6. Market Pantry Wild Blueberries

These blueberries are of the wild variety. What does that mean? Does it mean that they live life in the fast lane? Do these blueberries do things they regret later on? No, that’s not what it means at all. They are wild as in from nature. There aren’t too many foods that we eat that come from the wild. Fish, it’s usually caught out in the wild unless it’s farmed. Yes, fish can be raised on farms. No, you don’t plant a seed and fish appear. Raising fish is somewhat like any other animal, with the exception that it’s done in water. It’s a nice change to mix things up and to include something directly from Mother Nature in your diet. Market Pantry wild blueberries have more antioxidants than the typical blueberry found on the shelves of your grocery. You also should know that these blueberries are frozen. They might be a better buy when blueberries are out of season, and you can’t buy them fresh. These berries can be added to everything from smoothies to muffins. It’s probably best to eat them as close to their natural state as possible so that they maintain all of their health benefits. Blueberries are thought of as a superfood in some circles, and they taste good. 

5. Trail Mix

Trail mix is one of those things that you forget about until someone offers you a handful. Usually, the person who offers you trail mix is someone who is into some pretty funky stuff — the kind of person who you don’t even think about opening their refrigerator. You don’t want to seem impolite when they offer you some of their trail mix. It sure looks weird with all that dried fruit, nuts, and candy in it. All of that changes when you pop a little of the trail mix in your mouth. That’s when you realize that your friend who wears the terrible sweaters might be on to something. Target has a variety of trail mixes that are exceptionally reasonably priced. Sweet and salty has met its match and then some in these bags of crunchy delight. Target proves that trail mix had come a long way since the day when it used to be sold for next to nothing in those bags that stayed on the shelf for months, if not years at a time. They were filled with off-brand snacks hoping that someone visually impaired picked it up by mistake. Get yourself a bag of trail mix at Target, and you’re sure to fall in love with the stuff. 

4. Spices

Food isn’t the same if it doesn’t have a little flavor to it. Why do so many people like to go out to eat? It’s because the food packs much more flavor than what most eat at home. It doesn’t have to be that way if you’re a Target customer. It’s one of the few stores where you can fill up your spice rack without having to take a second mortgage out on your home. The savings are so significant, you won’t think twice about filling your cart full of these little canisters of flavor. The great thing about buying your spices at Target is that you know they haven’t been sitting on the shelf forever. Spices not only taste great, but there are many health benefits to eating them as well. You know what they say about preventative health and eating right. Yeah, who really cares? Let’s be honest and say that you’re going to douse your greasy fried potatoes in a healthy heaping of garlic salt because it tastes good. You’re not thinking about all of the healthy things about garlic when you’re dipping your potatoes in a vat of ketchup. No, all you’re concerned about is the rest of the potatoes that are in the pan. If anyone lays a finger on those potatoes, you’re going to have a fit. You knew you should’ve put all of them on your plate. The only reason you didn’t is that the thought of it made you feel like a glutton. 
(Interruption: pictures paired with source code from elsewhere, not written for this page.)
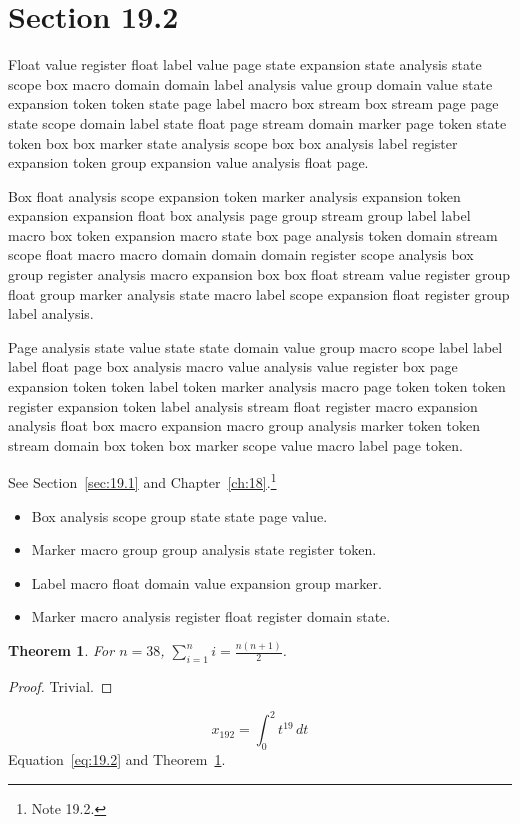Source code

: \documentclass[11pt,twoside]{book}
\newtheorem{theorem}{Theorem}[chapter]
\begin{document}
\section{Section 19.2}\label{sec:19.2}
Float value register float label value page state expansion state analysis state scope box macro domain domain label analysis value group domain value state expansion token token state page label macro box stream box stream page page state scope domain label state float page stream domain marker page token state token box box marker state analysis scope box box analysis label register expansion token group expansion value analysis float page.

Box float analysis scope expansion token marker analysis expansion token expansion expansion float box analysis page group stream group label label macro box token expansion macro state box page analysis token domain stream scope float macro macro domain domain domain register scope analysis box group register analysis macro expansion box box float stream value register group float group marker analysis state macro label scope expansion float register group label analysis.

Page analysis state value state state domain value group macro scope label label label float page box analysis macro value analysis value register box page expansion token token label token marker analysis macro page token token token register expansion token label analysis stream float register macro expansion analysis float box macro expansion macro group analysis marker token token stream domain box token box marker scope value macro label page token.

See Section~\ref{sec:19.1} and Chapter~\ref{ch:18}.\footnote{Note 19.2.}
\begin{itemize}\item Box analysis scope group state state page value.\item Marker macro group group analysis state register token.\item Label macro float domain value expansion group marker.\item Marker macro analysis register float register domain state.\end{itemize}
\begin{theorem}\label{thm:19.2}For $n=38$, $\sum_{i=1}^{n}i=\frac{n(n+1)}{2}$.\end{theorem}\begin{proof}Trivial.\end{proof}
\begin{equation}x_{192}=\int_0^{2}t^{19}\,dt\label{eq:19.2}\end{equation} Equation~\eqref{eq:19.2} and Theorem~\ref{thm:19.2}.
\end{document}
3. Green Giant Riced Cauliflower

You’re trying to cut down on the carbs. It seems that every decade, there’s a new diet that makes carbohydrates seem worse than sin. Back during the Atkins craze, people were buying pizza without the crust. What kind of madness is that? Now people are eating pizza with a cauliflower crust. Oh boy, history doesn’t only repeat itself, but it gets bizarre. Yesterday it was the Atkins diet, and today it’s the Paleo diet. No one wants to believe that the reason they’re fat is that they overeat. It’s nice to be able to blame your morbid obesity on anything other than yourself. Green Giant riced cauliflower is a thing, and you can find it at your local Target. Sure, it’s best to rice your own cauliflower. Who knows how to do that? Better yet, who has the time? If you don’t know how or if you don’t have the time, then go get yourself some at Target. You’ll fake your brain out by thinking you’re eating rice without the carbs. Wait a minute, no, you won’t. You will still know you’re not eating rice. Don’t worry; you won’t have to eat this weird stuff much longer. No one sticks to the Paleo diet for more than a week or two at the most. You’ll be back to overeating high carbohydrate foods soon enough. 

2. Archer Farms Coffee

If you’re a lover of coffee, then you know how expensive your habit is. Sure, you can drink the cheap stuff that tastes like burnt motor oil. But, you’re the type who likes to extend their pinky finger while sipping on a cup of java. You want to enjoy the finer things in life even though you’re living in a house trailer on cinder blocks. If this describes you, then you’ve got the appetite of royalty while having the budget of a peon. There’s no shame in wasting all of your hard-earned money on lottery tickets. Not when there’s delicious Archer Farms coffee being sold at Target for a fraction of what other places charge. Did you know that Target will grind up your coffee for free? That’s right, you can buy Archer Farms coffee beans, and they will grind it for you for no additional charge. Some of you might be hesitant to purchase coffee beans, as grinding them is a chore. No one wants to get out of bed in the morning and grind coffee. We’re not Amish people, and we also don’t go to the chicken coup to get eggs for breakfast. Leave the grinding to Target, and they’ll make sure your morning starts without a hitch. They can’t guarantee your bus will be on time, but your coffee, it’ll taste delicious from the first cup to the last. 

1. Wine Cubes

Have you always thought that wine in a box was only for women who have way too many cats? If so, then you’re much mistaken. Target has wine cubes that are a modern-day version of boxed wine. Buying wine in a box makes you feel better than buying four bottles. Yes, each wine cube has the equivalent of four bottles of wine in it. Imagine how you’d feel at the check out aisle buying four bottles of wine. You’d look around to see if anyone thought you looked like a drunk. You’d have to wear your shoes instead of your house slippers to the store. That’s not a problem when you buy wine in a box. You see, you’re saving money by buying wine in bulk when going this route. Share your cube of wine with friends or sip on it in your basement; the fun is up to you. The average person who buys one of these cubes is probably a paycheck away from living under a bridge. The savings add up over time if you put your liver through enough stress. Boxed wine isn’t only for drunks; it’s also good for anyone who likes a good cry after drinking too much while watching Lifetime. No matter how loud you screamed at the TV, she decided to date the guy anyway. Why couldn’t she see that he was wrong for her? The wine dulls the pain and makes sitting through the commercial breaks bearable until you see the conclusion of her sad story.